Many US courts (e.g. Turner v. S., 212 Miss. 590, 55 So.2d 228) treat bigamy as a strict liability crime: in some jurisdictions, a person can be convicted of a felony even if he reasonably believed he had only one legal spouse. For example, if a person has the mistaken belief that their previous spouse is dead or that their divorce is final, they can still be convicted of bigamy if they marry a new person.

Federal law
According to the Edmunds Act, bigamy is punishable by "a fine of not more than five hundred dollars and by imprisonment for a term of not more than five years". However, because state laws exist, polygamy is not actively prosecuted at the federal level, but the practice is considered "against public policy".

Cohabitation clause
Several states have a cohabitation clause, including cohabitation within the state as a criterion for the crime. For people who have entered a polygamous marriage outside the state, such clause makes it possible to be punished again if they move to the state and cohabit, but on the other hand it can protect them if they only visit the state without cohabiting. In contrast, for states without a cohabitation clause, visitors having entered polygamy outside the state can possibly be charged with felony within the state, since the Double Jeopardy Clause (that can prevent an accused person from being tried again on the same charges following a conviction or acquittal) is not guaranteed to legally protect such visitors, as the jurisdiction is not the same as the one where they entered the polygamous relationship.

By state
In Utah, polygamy is treated as an infraction, which is punishable by a fine up to $750, compensatory service, forfeiture, disqualification, or a combination of those punishments. In other states, polygamy is usually punishable by imprisonment and/or a fine.

History
Couples have married in the United States for centuries. For most of US history, marriages were solemnized in an ecclesiastical setting. Government-issued marriage licenses are a modern innovation. Even before the advent of licensing, many states enacted laws to prohibit plural marriage style relationships. Early Mormons were persecuted for their practice of polygamy. No state permits its citizens to enter into more than one concurrent,  it is a 
legally-licensed marriage.  People who attempt to, or are able to, secure a second marriage license are generally prosecuted for bigamy. The terms "bigamy" and "polygamy" are sometimes confused or used interchangeably. Some states' statutes refer to polygamy while others use the bigamy term. Criminal sentences differ widely. Prosecutions for either violation are extremely rare. Polygamy is a practice difficult to define since it virtually never occurs in the context of legal licensing. Given that Mormon polygamists migrated to the Rocky Mountains in 1847, partly to escape prosecution for polygamy in the eastern states, efforts to curb the practice focused intensely on Utah and the surrounding territories in the 1800s. Utah and four other western territories were constrained to incorporate a prohibition against plural marriages in their state constitutions.

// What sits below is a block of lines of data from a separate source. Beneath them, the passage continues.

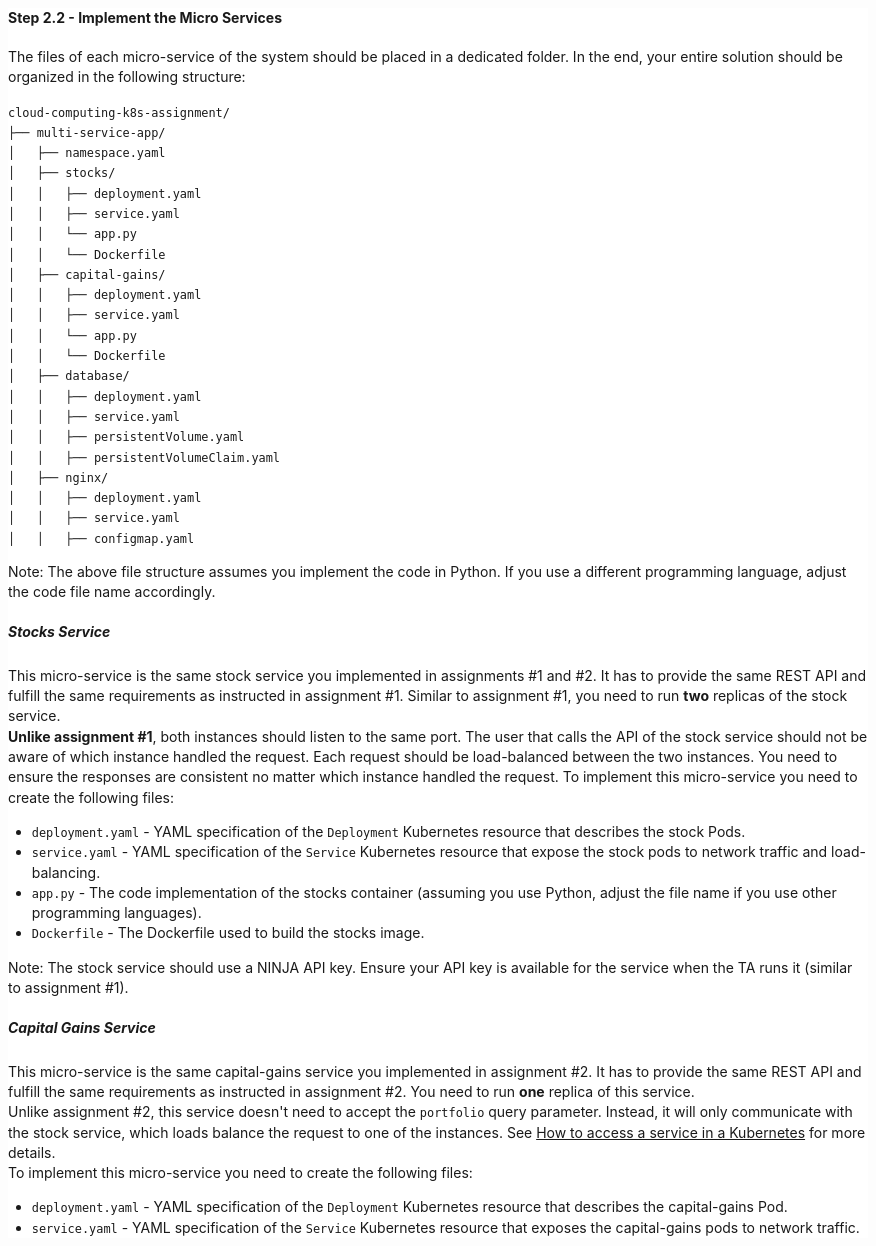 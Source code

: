 
#### Step 2.2 - Implement the Micro Services
The files of each micro-service of the system should be placed in a dedicated folder. In the end, your entire solution should be organized in the following structure:  
```plaintext
cloud-computing-k8s-assignment/
├── multi-service-app/
│   ├── namespace.yaml
│   ├── stocks/
│   │   ├── deployment.yaml
│   │   ├── service.yaml
│   │   └── app.py
│   │   └── Dockerfile
│   ├── capital-gains/
│   │   ├── deployment.yaml
│   │   ├── service.yaml
│   │   └── app.py
│   │   └── Dockerfile
│   ├── database/
│   │   ├── deployment.yaml
│   │   ├── service.yaml
│   │   ├── persistentVolume.yaml
│   │   ├── persistentVolumeClaim.yaml
│   ├── nginx/
│   │   ├── deployment.yaml
│   │   ├── service.yaml
│   │   ├── configmap.yaml
```
Note: The above file structure assumes you implement the code in Python. If you use a different programming language, adjust the code file name accordingly.  
##### Stocks Service
This micro-service is the same stock service you implemented in assignments #1 and #2. It has to provide the same REST API and fulfill the same requirements as instructed in assignment #1.
Similar to assignment #1, you need to run **two** replicas of the stock service.  
**Unlike assignment #1**, both instances should listen to the same port. The user that calls the API of the stock service should not be aware of which instance handled the request. Each request should be load-balanced between the two instances.
You need to ensure the responses are consistent no matter which instance handled the request.
To implement this micro-service you need to create the following files:
* `deployment.yaml` - YAML specification of the `Deployment` Kubernetes resource that describes the stock Pods. 
* `service.yaml` - YAML specification of the `Service` Kubernetes resource that expose the stock pods to network traffic and load-balancing.
* `app.py` - The code implementation of the stocks container (assuming you use Python, adjust the file name if you use other programming languages). 
* `Dockerfile` - The Dockerfile used to build the stocks image.

Note: The stock service should use a NINJA API key. Ensure your API key is available for the service when the TA runs it (similar to assignment #1).  

##### Capital Gains Service
This micro-service is the same capital-gains service you implemented in assignment #2. It has to provide the same REST API and fulfill the same requirements as instructed in assignment #2.
You need to run **one** replica of this service.  
Unlike assignment #2, this service doesn't need to accept the `portfolio` query parameter. Instead, it will only communicate with the stock service, which loads balance the request to one of the instances. See [How to access a service in a Kubernetes](#how-to-access-a-service-in-a-kubernetes-cluster) for more details.  
To implement this micro-service you need to create the following files:
* `deployment.yaml` - YAML specification of the `Deployment` Kubernetes resource that describes the capital-gains Pod. 
* `service.yaml` - YAML specification of the `Service` Kubernetes resource that exposes the capital-gains pods to network traffic.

Given that almost no polygamists bother to seek a second marriage license, the practice of forming a family with more than one spousal-styled relationship is very difficult to criminalize. In the majority of cases, the additional partner is considered a wife in the context of religious beliefs. Legally speaking, the practice is more akin to adultery. Criminal prosecutions of adultery are rare in the United States, though it remains a crime in several states.

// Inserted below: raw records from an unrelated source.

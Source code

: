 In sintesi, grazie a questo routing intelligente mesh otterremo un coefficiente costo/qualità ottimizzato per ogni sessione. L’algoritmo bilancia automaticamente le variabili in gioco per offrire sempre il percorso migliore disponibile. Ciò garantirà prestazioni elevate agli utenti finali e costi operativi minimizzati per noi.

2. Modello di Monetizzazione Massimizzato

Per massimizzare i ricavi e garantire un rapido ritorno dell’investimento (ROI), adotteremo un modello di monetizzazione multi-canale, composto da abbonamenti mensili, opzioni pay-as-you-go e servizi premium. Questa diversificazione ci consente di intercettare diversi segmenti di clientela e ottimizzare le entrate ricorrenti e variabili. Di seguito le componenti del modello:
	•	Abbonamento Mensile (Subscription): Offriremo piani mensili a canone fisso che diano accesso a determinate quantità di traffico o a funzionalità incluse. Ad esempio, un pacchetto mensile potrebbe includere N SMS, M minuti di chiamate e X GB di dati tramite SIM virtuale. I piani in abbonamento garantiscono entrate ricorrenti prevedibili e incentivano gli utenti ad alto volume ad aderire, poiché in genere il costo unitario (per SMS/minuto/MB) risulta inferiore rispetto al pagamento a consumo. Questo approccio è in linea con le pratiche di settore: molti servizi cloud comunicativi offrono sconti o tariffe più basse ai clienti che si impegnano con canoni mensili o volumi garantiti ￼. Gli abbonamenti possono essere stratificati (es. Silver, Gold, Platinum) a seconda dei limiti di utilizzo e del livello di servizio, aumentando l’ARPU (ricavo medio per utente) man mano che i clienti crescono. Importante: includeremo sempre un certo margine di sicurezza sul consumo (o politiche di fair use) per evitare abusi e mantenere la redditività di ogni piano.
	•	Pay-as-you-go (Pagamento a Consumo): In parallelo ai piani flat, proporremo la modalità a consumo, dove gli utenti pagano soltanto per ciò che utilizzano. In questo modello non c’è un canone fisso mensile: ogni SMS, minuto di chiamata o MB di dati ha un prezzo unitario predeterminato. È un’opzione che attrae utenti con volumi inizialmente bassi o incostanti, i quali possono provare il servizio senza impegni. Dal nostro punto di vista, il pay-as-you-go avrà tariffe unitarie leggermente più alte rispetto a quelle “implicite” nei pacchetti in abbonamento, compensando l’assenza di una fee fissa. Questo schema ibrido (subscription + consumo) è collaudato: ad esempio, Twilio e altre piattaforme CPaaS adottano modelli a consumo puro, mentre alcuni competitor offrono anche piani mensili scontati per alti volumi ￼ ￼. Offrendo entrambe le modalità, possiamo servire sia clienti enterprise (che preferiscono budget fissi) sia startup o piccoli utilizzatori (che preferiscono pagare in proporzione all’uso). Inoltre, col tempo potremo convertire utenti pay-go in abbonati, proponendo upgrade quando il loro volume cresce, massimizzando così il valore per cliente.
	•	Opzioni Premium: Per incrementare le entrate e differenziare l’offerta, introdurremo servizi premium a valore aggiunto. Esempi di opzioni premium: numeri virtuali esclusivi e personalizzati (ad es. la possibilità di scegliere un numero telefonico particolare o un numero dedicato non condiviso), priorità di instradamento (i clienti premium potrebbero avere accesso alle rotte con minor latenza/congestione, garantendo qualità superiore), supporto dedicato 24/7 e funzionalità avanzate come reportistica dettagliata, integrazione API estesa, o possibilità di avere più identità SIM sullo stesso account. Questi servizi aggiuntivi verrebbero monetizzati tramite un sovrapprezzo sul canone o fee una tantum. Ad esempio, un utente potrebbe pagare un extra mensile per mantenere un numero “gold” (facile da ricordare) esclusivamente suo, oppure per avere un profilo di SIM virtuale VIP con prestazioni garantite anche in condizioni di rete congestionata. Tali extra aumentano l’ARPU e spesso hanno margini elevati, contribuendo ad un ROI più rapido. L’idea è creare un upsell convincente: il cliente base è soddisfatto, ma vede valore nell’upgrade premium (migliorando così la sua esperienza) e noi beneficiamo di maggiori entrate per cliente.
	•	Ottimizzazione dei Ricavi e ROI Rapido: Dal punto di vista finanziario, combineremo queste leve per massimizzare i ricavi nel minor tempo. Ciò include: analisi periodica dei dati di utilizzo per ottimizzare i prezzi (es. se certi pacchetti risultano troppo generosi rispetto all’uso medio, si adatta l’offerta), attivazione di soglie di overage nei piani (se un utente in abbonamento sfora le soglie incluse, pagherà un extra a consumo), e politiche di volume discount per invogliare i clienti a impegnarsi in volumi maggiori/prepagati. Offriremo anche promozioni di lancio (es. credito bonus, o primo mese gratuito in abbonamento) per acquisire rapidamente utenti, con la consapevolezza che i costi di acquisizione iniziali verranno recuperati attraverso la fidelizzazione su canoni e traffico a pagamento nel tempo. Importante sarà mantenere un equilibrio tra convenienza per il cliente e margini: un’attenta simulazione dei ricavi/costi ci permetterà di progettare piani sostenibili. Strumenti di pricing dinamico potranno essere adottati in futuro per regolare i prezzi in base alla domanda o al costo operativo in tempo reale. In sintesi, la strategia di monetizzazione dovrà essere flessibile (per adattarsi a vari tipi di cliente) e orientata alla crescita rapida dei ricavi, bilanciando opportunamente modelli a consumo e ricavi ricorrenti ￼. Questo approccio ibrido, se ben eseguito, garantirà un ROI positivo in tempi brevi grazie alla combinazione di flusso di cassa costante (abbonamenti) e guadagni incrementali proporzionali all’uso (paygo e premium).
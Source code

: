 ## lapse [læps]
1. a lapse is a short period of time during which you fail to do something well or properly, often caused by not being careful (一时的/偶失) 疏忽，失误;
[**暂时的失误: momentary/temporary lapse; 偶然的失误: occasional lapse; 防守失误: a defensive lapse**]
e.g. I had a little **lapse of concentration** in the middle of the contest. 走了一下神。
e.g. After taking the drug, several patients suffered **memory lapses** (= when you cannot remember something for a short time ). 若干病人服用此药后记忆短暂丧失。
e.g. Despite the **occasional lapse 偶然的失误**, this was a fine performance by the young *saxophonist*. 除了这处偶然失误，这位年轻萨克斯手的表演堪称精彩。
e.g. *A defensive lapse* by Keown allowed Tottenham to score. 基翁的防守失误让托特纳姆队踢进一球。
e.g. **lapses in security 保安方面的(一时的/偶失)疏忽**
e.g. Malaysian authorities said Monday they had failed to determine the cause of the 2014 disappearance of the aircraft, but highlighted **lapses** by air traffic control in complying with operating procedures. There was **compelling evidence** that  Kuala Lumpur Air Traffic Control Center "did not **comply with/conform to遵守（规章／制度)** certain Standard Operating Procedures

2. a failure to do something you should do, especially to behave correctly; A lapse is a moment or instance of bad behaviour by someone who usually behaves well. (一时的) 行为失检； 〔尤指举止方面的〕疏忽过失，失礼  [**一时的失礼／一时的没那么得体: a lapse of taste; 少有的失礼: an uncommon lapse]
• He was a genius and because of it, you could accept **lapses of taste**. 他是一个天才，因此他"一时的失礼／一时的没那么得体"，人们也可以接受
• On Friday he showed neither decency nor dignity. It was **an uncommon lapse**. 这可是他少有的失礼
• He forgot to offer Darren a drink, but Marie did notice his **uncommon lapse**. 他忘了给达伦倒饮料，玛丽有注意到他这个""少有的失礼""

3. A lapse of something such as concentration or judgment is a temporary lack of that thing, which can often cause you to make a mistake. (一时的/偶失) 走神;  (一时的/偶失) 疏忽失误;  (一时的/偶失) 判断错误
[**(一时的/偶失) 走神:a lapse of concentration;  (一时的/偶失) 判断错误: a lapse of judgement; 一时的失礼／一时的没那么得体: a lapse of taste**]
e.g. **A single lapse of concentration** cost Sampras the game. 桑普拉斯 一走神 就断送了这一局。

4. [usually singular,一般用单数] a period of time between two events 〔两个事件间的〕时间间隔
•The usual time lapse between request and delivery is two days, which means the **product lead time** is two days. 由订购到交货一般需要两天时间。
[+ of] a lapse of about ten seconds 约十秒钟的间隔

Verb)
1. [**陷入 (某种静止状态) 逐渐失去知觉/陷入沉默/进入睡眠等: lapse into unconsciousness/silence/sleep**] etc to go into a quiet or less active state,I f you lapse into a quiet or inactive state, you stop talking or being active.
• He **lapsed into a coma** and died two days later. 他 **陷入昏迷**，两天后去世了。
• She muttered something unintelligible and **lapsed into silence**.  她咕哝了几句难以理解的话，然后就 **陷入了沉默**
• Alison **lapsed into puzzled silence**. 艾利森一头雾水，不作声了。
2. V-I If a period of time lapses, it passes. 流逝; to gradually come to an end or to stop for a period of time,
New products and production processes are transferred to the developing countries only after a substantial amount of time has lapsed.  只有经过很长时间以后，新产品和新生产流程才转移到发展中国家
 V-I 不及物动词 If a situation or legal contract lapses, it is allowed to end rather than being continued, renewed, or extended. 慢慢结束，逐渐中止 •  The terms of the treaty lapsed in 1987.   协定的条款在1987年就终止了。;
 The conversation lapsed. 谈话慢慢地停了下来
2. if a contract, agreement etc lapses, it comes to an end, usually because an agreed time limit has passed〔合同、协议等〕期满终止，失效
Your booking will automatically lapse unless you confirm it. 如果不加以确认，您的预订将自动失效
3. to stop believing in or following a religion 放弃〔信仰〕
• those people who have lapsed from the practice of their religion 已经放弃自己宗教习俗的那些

Utah made the practice of polygamy a felony in 1935, after the Church of Jesus Christ of Latter-Day Saints publicly repudiated it in 1890, in a document labeled 'The Manifesto'. They similarly repudiated it in 1904 and 1910. Many convictions followed. Since the 1960s, polygamy prosecutions have been rare. Prosecutions included Robert D. Foster, Steve Bronson, Mark Easterday, Thomas Green, and Rodney Holm. The latter two prompted state supreme court challenges. Both failed. Nevertheless, Utah has remained reluctant to pursue prosecutions, citing a lack of resources, difficulties obtaining convincing evidence, and an understanding that any prosecution would trigger an inevitable appeal to the higher courts. The Supreme Court's 2003 Lawrence v. Texas ruling found that all adult, consensual, non-commercial sexual activity is protected, thus weakening any attempts to prosecute families for private residential or sexual arrangements that did not seek the imprimatur of the state.

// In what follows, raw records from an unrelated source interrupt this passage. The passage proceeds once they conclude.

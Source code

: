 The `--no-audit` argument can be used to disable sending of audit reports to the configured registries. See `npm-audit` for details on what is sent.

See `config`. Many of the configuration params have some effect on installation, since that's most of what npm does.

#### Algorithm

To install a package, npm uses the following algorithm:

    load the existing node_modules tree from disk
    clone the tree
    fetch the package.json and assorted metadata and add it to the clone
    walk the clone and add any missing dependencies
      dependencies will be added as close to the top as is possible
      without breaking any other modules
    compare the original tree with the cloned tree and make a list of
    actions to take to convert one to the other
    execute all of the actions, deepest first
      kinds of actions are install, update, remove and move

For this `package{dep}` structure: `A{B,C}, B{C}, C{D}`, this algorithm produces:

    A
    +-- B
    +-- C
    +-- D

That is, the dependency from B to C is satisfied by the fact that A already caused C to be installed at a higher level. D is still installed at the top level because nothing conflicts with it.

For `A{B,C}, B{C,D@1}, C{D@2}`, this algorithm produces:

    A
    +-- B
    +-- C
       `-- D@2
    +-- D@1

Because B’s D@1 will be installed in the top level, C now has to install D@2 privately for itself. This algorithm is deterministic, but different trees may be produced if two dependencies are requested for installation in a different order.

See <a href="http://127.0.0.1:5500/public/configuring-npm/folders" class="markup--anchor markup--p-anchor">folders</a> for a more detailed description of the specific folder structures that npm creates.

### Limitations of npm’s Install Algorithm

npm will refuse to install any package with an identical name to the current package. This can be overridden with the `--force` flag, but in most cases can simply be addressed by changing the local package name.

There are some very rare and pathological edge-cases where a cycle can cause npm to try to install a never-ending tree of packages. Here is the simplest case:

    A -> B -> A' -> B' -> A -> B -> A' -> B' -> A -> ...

On December 13, 2013, a federal judge, spurred by the American Civil Liberties Union and other groups, struck down the parts of Utah's bigamy law that criminalized cohabitation, while also acknowledging that the state may still enforce bans on having multiple marriage licenses. The state of Utah appealed the decision, arguing that polygamist Kody Brown (whose relationships were documented in the show Sister Wives) lacked standing to bring his civil suit, since his county prosecutor, Jeff Buhman, had not followed through on any plan to prosecute the Brown family. The Tenth Circuit Court of Appeals (Denver) agreed with Utah and overturned the previous decision, thus effectively recriminalizing polygamy as a felony.

In 2020, State Senator Deidre Henderson introduced a bill reducing the penalty for polygamy from a five-year prison sentence (as a felony) to an infraction. The bill passed with overwhelming support in Utah's House and Senate. As such, polygamy was downgraded from a felony to an infraction, but it remains a felony if force, threats or other abuses are involved.

Federal legislation to outlaw the practice in federal territories was endorsed as constitutional in 1878, despite the religious objections of the Church of Jesus Christ of Latter-day Saints (Mormons), by the Supreme Court, in Reynolds v. United States.

Individualist feminism and advocates such as Wendy McElroy and journalist Jillian Keenan support the freedom for adults to voluntarily enter polygamous marriages.

Authors such as Alyssa Rower and Samantha Slark argue that there is a case for legalizing polygamy on the basis of regulation and monitoring of the practice, legally protecting the polygamous partners and allowing them to join mainstream society instead of forcing them to hide from it when any public situation arises.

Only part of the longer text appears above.